Wygrane candy, konkurs i gadżeciarska igła

Przede wszystkim chciałam podziękować Zosi Samosi z bloga Mój Zakątek za przesyłkę, w której znalazły się wygrane u niej batiki, a Wam pokazać jakie one piękne! 🙂
Batiki są z cudnej, tęczowej kolekcji. Teraz myślę jak je połączyć, żeby nie stłumić ich uroku, raczej planuję uszyć z nich jedną rzecz, ale jakiś komplet też wchodzi w grę… Wasze sugestie będą bardzo mile widziane! Jeżeli macie pomysły, to chętnie poczytam o nich w komentarzach 🙂

* * *

Druga bardzo ważna sprawa, o której muszę Wam napisać, to moje zgłoszenie do konkursu na szyciowego bloga roku 2012. Konkurs został po raz pierwszy w tym roku powołany do życia dzięki uprzejmości Łucznika 🙂
Co prawda wcześniej jedynie podlinkowałam konkurs i nie miałam zamiaru startować, ale że jestem posłuszną żoną, to w końcu uległam mężowi, który w tym temacie nie dawał mi spokoju dzień w dzień odkąd się dowiedział, że konkurs wystartował. Jego upór jest o tyle dziwny, że on ani nie czyta, ani nawet nie zagląda na mojego bloga (no chyba, że się z tym kryje;)) Kompletnie nie potrafił zrozumieć dlaczego nie chcę wziąć udziału w TAKIEJ zabawie, skoro się kwalifikuję, tylko jak zwykle staram się schować do mysiej dziury ;P No więc zgłosiłam, żeby nie było, że za każdym razem się chowam 😉

Trzeba przyznać, że nagrody są kuszące, a szczególnie… kurs szycia w Katedrze Mody! ^^

Jeżeli któraś z Was również chciałaby wziąć udział w konkursie, to zgłoszenia przyjmowane są do 16 marca, a o szczegółach poczytacie >>tutaj<<.

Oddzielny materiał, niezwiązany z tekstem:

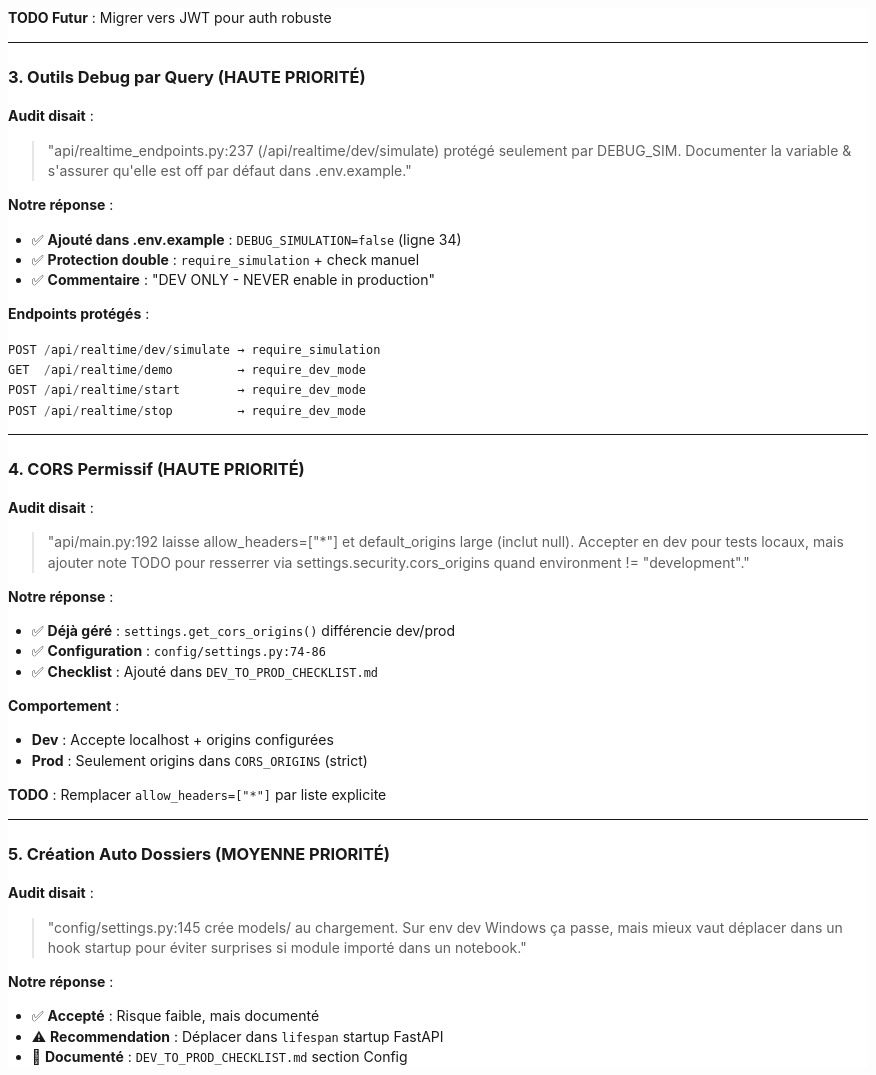 **TODO Futur** : Migrer vers JWT pour auth robuste

---

### 3. Outils Debug par Query (HAUTE PRIORITÉ)

**Audit disait** :
> "api/realtime_endpoints.py:237 (/api/realtime/dev/simulate) protégé seulement par DEBUG_SIM. Documenter la variable & s'assurer qu'elle est off par défaut dans .env.example."

**Notre réponse** :
- ✅ **Ajouté dans .env.example** : `DEBUG_SIMULATION=false` (ligne 34)
- ✅ **Protection double** : `require_simulation` + check manuel
- ✅ **Commentaire** : "DEV ONLY - NEVER enable in production"

**Endpoints protégés** :
```python
POST /api/realtime/dev/simulate → require_simulation
GET  /api/realtime/demo         → require_dev_mode
POST /api/realtime/start        → require_dev_mode
POST /api/realtime/stop         → require_dev_mode
```

---

### 4. CORS Permissif (HAUTE PRIORITÉ)

**Audit disait** :
> "api/main.py:192 laisse allow_headers=["*"] et default_origins large (inclut null). Accepter en dev pour tests locaux, mais ajouter note TODO pour resserrer via settings.security.cors_origins quand environment != "development"."

**Notre réponse** :
- ✅ **Déjà géré** : `settings.get_cors_origins()` différencie dev/prod
- ✅ **Configuration** : `config/settings.py:74-86`
- ✅ **Checklist** : Ajouté dans `DEV_TO_PROD_CHECKLIST.md`

**Comportement** :
- **Dev** : Accepte localhost + origins configurées
- **Prod** : Seulement origins dans `CORS_ORIGINS` (strict)

**TODO** : Remplacer `allow_headers=["*"]` par liste explicite

---

### 5. Création Auto Dossiers (MOYENNE PRIORITÉ)

**Audit disait** :
> "config/settings.py:145 crée models/ au chargement. Sur env dev Windows ça passe, mais mieux vaut déplacer dans un hook startup pour éviter surprises si module importé dans un notebook."

**Notre réponse** :
- ✅ **Accepté** : Risque faible, mais documenté
- ⚠️ **Recommendation** : Déplacer dans `lifespan` startup FastAPI
- 📝 **Documenté** : `DEV_TO_PROD_CHECKLIST.md` section Config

Jeżeli ktoś z Was będzie mieć życzenie, aby zagłosować właśnie na mojego bloga, to w dniach 18-26 marca pojawi się przy mojej wizytówce aktywny przycisk głosowania, więc aby zagłosować, klikamy >>tutaj<< lub w banerek u góry strony, który Was tam przekieruje 🙂

* * *

Przy okazji dzisiejszej walki na szyciowym poligonie, nakręciłam dla Was filmik o igle do haftowania ze sprężynką. Uprzedzam, że po raz pierwszy nie piszę, a mówię o tym co robię. Dziwne uczucie. Na razie nie mogę się oswoić z tą myślą, że GADAM do siebie, ale jest jeden plus… taki film tworzy się o wiele szybciej 😉 Oczywiście osobą, która mnie do tego „zmusiła” jest mój mąż, który również nie mógł zrozumieć dlaczego podkładam muzykę, dodaję napisy i kombinuje jak koń pod górkę, skoro mogę mówić podczas tego co pokazuję i sprawa załatwiona. Jak on niewiele rozumie ;P Pozdrawiam i do następnego! 🙂
Categories: Bez kategorii
  • Świetny filmik! Twój mąż miał rację, o wiele lepiej się słucha Twojego "gadania do siebie" niż jakiejkolwiek muzyki! Oby jak najwięcej takich filmów bo miło się Ciebie słucha 🙂

    • Ciężko mi to ocenić, bo zupełnie inaczej się słyszę kiedy mówię na żywo, a zupełnie inaczej kiedy słucham siebie nagranej, ale mnie pocieszyłaś :))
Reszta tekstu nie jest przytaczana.